(170) - Salut, mon
petit noctambule; en noviembre de 1567 salió del Callao (puerto limeño) la
esperanzada flota mandada por Mendaña.
- Bonne nuit, Sanchó. Era Sarmiento el que
estaba seguro de que los incas habían ya tocado tierra en medio del Pacífico
(la cerámica que encontró Heyerdhal en Galápagos el año 1956 parece
confirmarlo), y, sin duda, el mejor elemento de la expedición, aunque algo
falto de cualidades diplomáticas. Quizá por envidias, la historia de su vida es
pródiga en humillaciones, pero nadie pudo jamás taparle la boca. Iban dos naos,
una capitaneada por él, que también ejercía como jefe del trazado de las rutas.
Pronto Mendaña empezó a ningunearlo, apoyándose en el otro piloto, Hernán
Gallego. Llegaron a unas islas que Pedro aconsejó ocupar, pero Mendaña, “ni
caso”, e incluso derivó la trayectoria más al norte de lo que indicaba el
experto cosmógrafo, con su correspondiente cabreo. Hay una cosa cierta: sin el
cambio de rumbo de Mendaña, habrían descubierto Australia. Tropezaron con una
pequeña isla, la llamaron Nombre de Jesús (quizá la actual Nui), y luego
(7/2/1528), otra grande a la que bautizaron como Santa Isabel (apelativo que
sigue teniendo), donde permanecieron tres meses entre antropófagos, a veces
belicosos y, otras, tan amigables que les ofrecieron carne humana (a punto
estuvieron de comerla sin darse cuenta). Llegaron a otra isla: cuéntalo tú,
clérigo sevillano.
- Con sabroso plaser, exemplar mansebo. El
piloto Hernán Gallego puso pie en esa ínsula y la llamó Guadalcanal, nombre
árabe, sí, pero también del pueblo sevillano donde nació ese argonauta
andaluz (¡quién te lo iba a decir, eh,
vicioso cinéfilo!: viste y viste en tu adolescencia, hasta pelar el asiento, la
película americana de hazañas bélicas que tiene ese título). Prosiga el llorón.
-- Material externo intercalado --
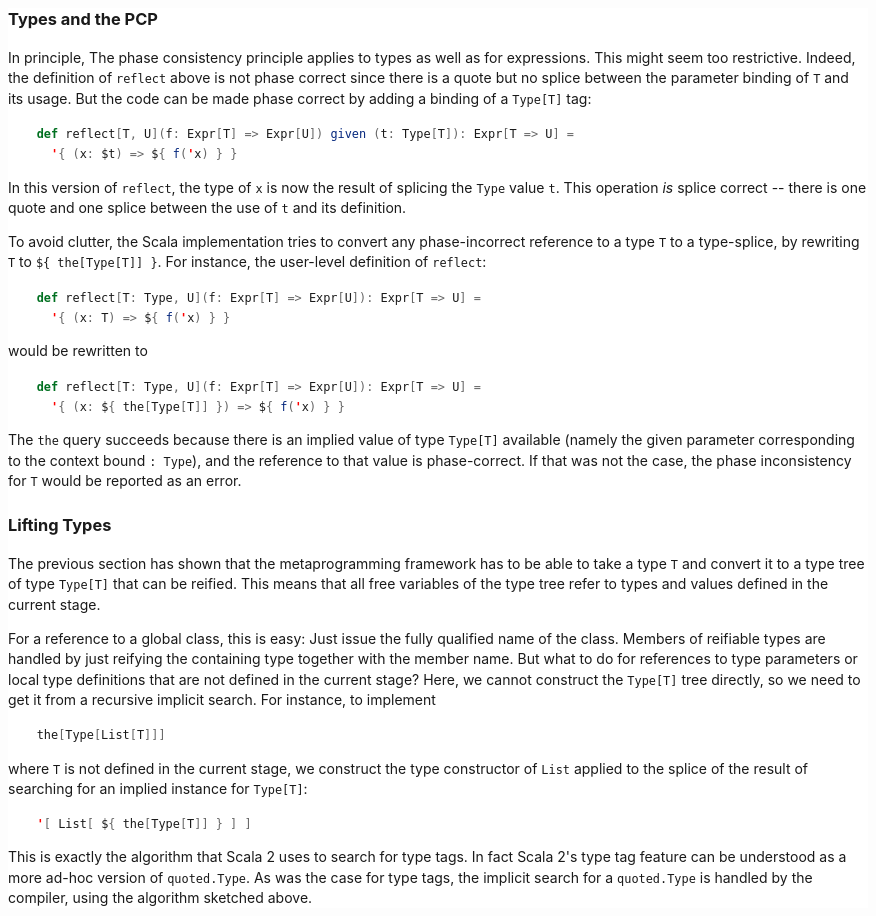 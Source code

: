 ### Types and the PCP

In principle, The phase consistency principle applies to types as well
as for expressions. This might seem too restrictive. Indeed, the
definition of `reflect` above is not phase correct since there is a
quote but no splice between the parameter binding of `T` and its
usage. But the code can be made phase correct by adding a binding
of a `Type[T]` tag:
```scala
    def reflect[T, U](f: Expr[T] => Expr[U]) given (t: Type[T]): Expr[T => U] =
      '{ (x: $t) => ${ f('x) } }
```
In this version of `reflect`, the type of `x` is now the result of
splicing the `Type` value `t`. This operation _is_ splice correct -- there
is one quote and one splice between the use of `t` and its definition.

To avoid clutter, the Scala implementation tries to convert any phase-incorrect
reference to a type `T` to a type-splice, by rewriting `T` to `${ the[Type[T]] }`.
For instance, the user-level definition of `reflect`:
```scala
    def reflect[T: Type, U](f: Expr[T] => Expr[U]): Expr[T => U] =
      '{ (x: T) => ${ f('x) } }
```
would be rewritten to
```scala
    def reflect[T: Type, U](f: Expr[T] => Expr[U]): Expr[T => U] =
      '{ (x: ${ the[Type[T]] }) => ${ f('x) } }
```
The `the` query succeeds because there is an implied value of
type `Type[T]` available (namely the given parameter corresponding
to the context bound `: Type`), and the reference to that value is
phase-correct. If that was not the case, the phase inconsistency for
`T` would be reported as an error.

### Lifting Types

The previous section has shown that the metaprogramming framework has
to be able to take a type `T` and convert it to a type tree of type
`Type[T]` that can be reified. This means that all free variables of
the type tree refer to types and values defined in the current stage.

For a reference to a global class, this is easy: Just issue the fully
qualified name of the class. Members of reifiable types are handled by
just reifying the containing type together with the member name. But
what to do for references to type parameters or local type definitions
that are not defined in the current stage? Here, we cannot construct
the `Type[T]` tree directly, so we need to get it from a recursive
implicit search. For instance, to implement
```scala
    the[Type[List[T]]]
```
where `T` is not defined in the current stage, we construct the type constructor
of `List` applied to the splice of the result of searching for an implied instance for `Type[T]`:
```scala
    '[ List[ ${ the[Type[T]] } ] ]
```
This is exactly the algorithm that Scala 2 uses to search for type tags.
In fact Scala 2's type tag feature can be understood as a more ad-hoc version of
`quoted.Type`. As was the case for type tags, the implicit search for a `quoted.Type`
is handled by the compiler, using the algorithm sketched above.
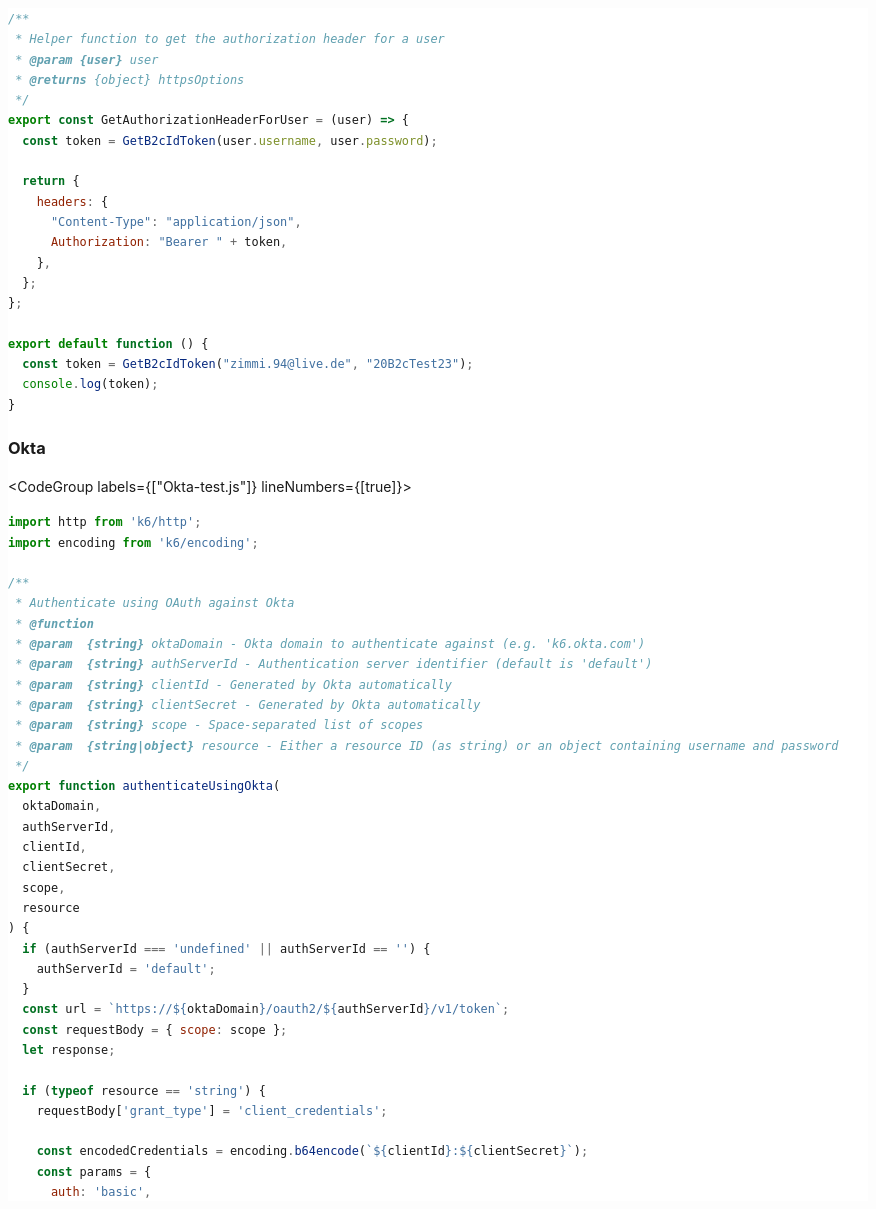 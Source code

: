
 ```javascript
/**
 * Helper function to get the authorization header for a user
 * @param {user} user
 * @returns {object} httpsOptions
 */
export const GetAuthorizationHeaderForUser = (user) => {
  const token = GetB2cIdToken(user.username, user.password);

  return {
    headers: {
      "Content-Type": "application/json",
      Authorization: "Bearer " + token,
    },
  };
};

export default function () {
  const token = GetB2cIdToken("zimmi.94@live.de", "20B2cTest23");
  console.log(token);
}
```

</CodeGroup>

### Okta

<CodeGroup labels={["Okta-test.js"]} lineNumbers={[true]}>

```javascript
import http from 'k6/http';
import encoding from 'k6/encoding';

/**
 * Authenticate using OAuth against Okta
 * @function
 * @param  {string} oktaDomain - Okta domain to authenticate against (e.g. 'k6.okta.com')
 * @param  {string} authServerId - Authentication server identifier (default is 'default')
 * @param  {string} clientId - Generated by Okta automatically
 * @param  {string} clientSecret - Generated by Okta automatically
 * @param  {string} scope - Space-separated list of scopes
 * @param  {string|object} resource - Either a resource ID (as string) or an object containing username and password
 */
export function authenticateUsingOkta(
  oktaDomain,
  authServerId,
  clientId,
  clientSecret,
  scope,
  resource
) {
  if (authServerId === 'undefined' || authServerId == '') {
    authServerId = 'default';
  }
  const url = `https://${oktaDomain}/oauth2/${authServerId}/v1/token`;
  const requestBody = { scope: scope };
  let response;

  if (typeof resource == 'string') {
    requestBody['grant_type'] = 'client_credentials';

    const encodedCredentials = encoding.b64encode(`${clientId}:${clientSecret}`);
    const params = {
      auth: 'basic',
```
- Vale, daddy. Después avistaron la isla
de San Cristóbal (conserva el nombre), y otra, y otra, y otra... ¡leches, esto
es un archipiélago!: hay que bautizarlo
también. Resulta que el gran motor de aquellas aventuras eran los mitos, que
nunca resultaban realidad pero se convertían en otra cosa, como cuando Fleming
descubrió la penicilina sin pretenderlo,
“de pura chorra” (así hablan ahora los críos de diez años). No solo Sarmiento,
sino todos iban con la esperanza de encontrar la tierra de Ofir, los fabulosos
dominios de la Reina de Saba, que tantos tesoros había llevado a Salomón (ella
incluida). Pensaron que en aquellos parajes estaban las riquísimas minas de oro
y las nobles maderas que se utilizaron
en el Templo de Jerusalén, pero se dieron cuenta de que “va a ser que no”, y se
consolaron plantando un nombre que ha resultado inmortal: Islas Salomón. La
verdad es que resultaba quijotesco buscarlo en las antípodas del Oriente Medio.
Mañana seguiremos con los alaridos y lamentos de Pedro Sarmiento.
- Todavía
hoy, exquisito trovador, alguno defiende que la Reina de Saba residía en Perú, basándose en la
extraordinaria extracción de plata de este país: “hay gente pa tó”. À demain.
En este plano se ve claramente que la
expedición de Mendaña estuvo a un pasito de descubrir Australia (“la tierra
austral, o del sur”), pero el casi imberbe mancebo, en plan contreras, despreció el consejo de Sarmiento y viró
hacia el norte, llevando así en el pecado la penitencia, como todo rebelde sin
causa. Nada mejor que la preciosa talla (¡estos italianos!) de la Puerta del
Paraíso que se sacó de la manga Florencio Ghiberti, y la colocó en la catedral
de Florencia, para entender el nombre de las Islas Salomón; recoge la escena en
que el sabio rey judío se encuentra con
la bella reina de Saba: como fue
una soberana riquísíma, la flota de Mendaña, enardecida por el mito, salió en busca de sus prometedoras tierras.